Saturday, January 17, 2009

Ninja Tales

by various writers and artists

This was a book that I'd considered buying when it first came out, but I was put off by its $7 price-tag. This week-end I managed to pick it up out of a $1 box as part of the Beguiling's extended Boxing Day sale.

For a dollar, this is a great read. There are some very nicely crafted stories in this book. The opening tale, by Andrew Cosby, Tim Hamilton, Sunder Raj, and Marshal Dillon is an excellent story of paranoia, heightened security, and the art of the ninja. It sets a tone and level of quality that sadly, the rest of the book didn't quite live up to.

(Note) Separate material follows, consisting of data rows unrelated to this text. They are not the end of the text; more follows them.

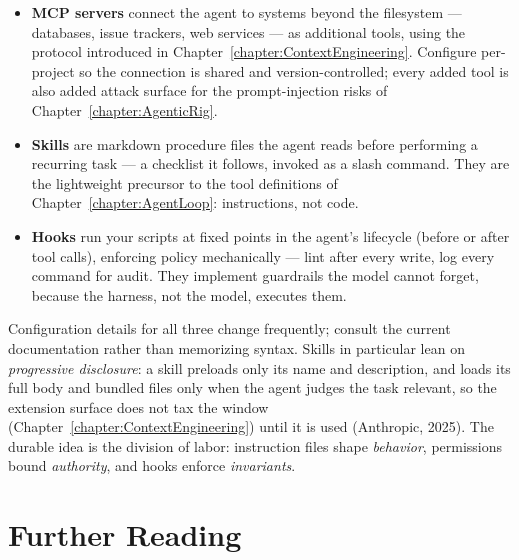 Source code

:\begin{itemize}
\item \textbf{MCP servers} connect the agent to systems beyond the filesystem --- databases, issue trackers, web services --- as additional tools, using the protocol introduced in Chapter~\ref{chapter:ContextEngineering}. Configure per-project so the connection is shared and version-controlled; every added tool is also added attack surface for the prompt-injection risks of Chapter~\ref{chapter:AgenticRig}.
\item \textbf{Skills} are markdown procedure files the agent reads before performing a recurring task --- a checklist it follows, invoked as a slash command. They are the lightweight precursor to the tool definitions of Chapter~\ref{chapter:AgentLoop}: instructions, not code.
\item \textbf{Hooks} run your scripts at fixed points in the agent's lifecycle (before or after tool calls), enforcing policy mechanically --- lint after every write, log every command for audit. They implement guardrails the model cannot forget, because the harness, not the model, executes them.
\end{itemize}

Configuration details for all three change frequently; consult the current documentation rather than memorizing syntax.
Skills in particular lean on \emph{progressive disclosure}: a skill preloads only its name and description, and loads its full  body and bundled files only when the agent judges the task relevant, so the extension surface does not tax the window (Chapter~\ref{chapter:ContextEngineering}) until it is used (Anthropic, 2025).
The durable idea is the division of labor: instruction files shape \emph{behavior}, permissions bound \emph{authority}, and hooks enforce \emph{invariants}.

\section*{Further Reading}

The second story is basically a '90s Image Comics ninja tale, if ninja's wore leg and arm braces. I couldn't ever quite figure out if the main character was disabled, or if this was a special weapon. That killed it for me.

The Ninja School Dropout story by Henry Myers and Sunder Raj was cute, and had a very appropriate manga feel to it. John Roger and Chris Lies' story about Albert Einstein battling ninjas (and being one himself) was fun, in a Matt Fraction Five Fists of Science kind of way.

The book rounds out with an amusing story called 'Special Needs Ninjas', by Chris Ward and Jean Dzialowski, featuring battling geriatric ninjas in an old-folks home.

I think that the main problem with this book, as illustrated in the story titled and credited in Japanese, is that ninjas are kind of boring. They are great when used in a comic like Daredevil as the bad guy, but there is very little to hang a story around when they have to act on their own. There's nothing to talk about.

Still, this was a nice read for a dollar. It seems that the whole book is also available now as a webcomic.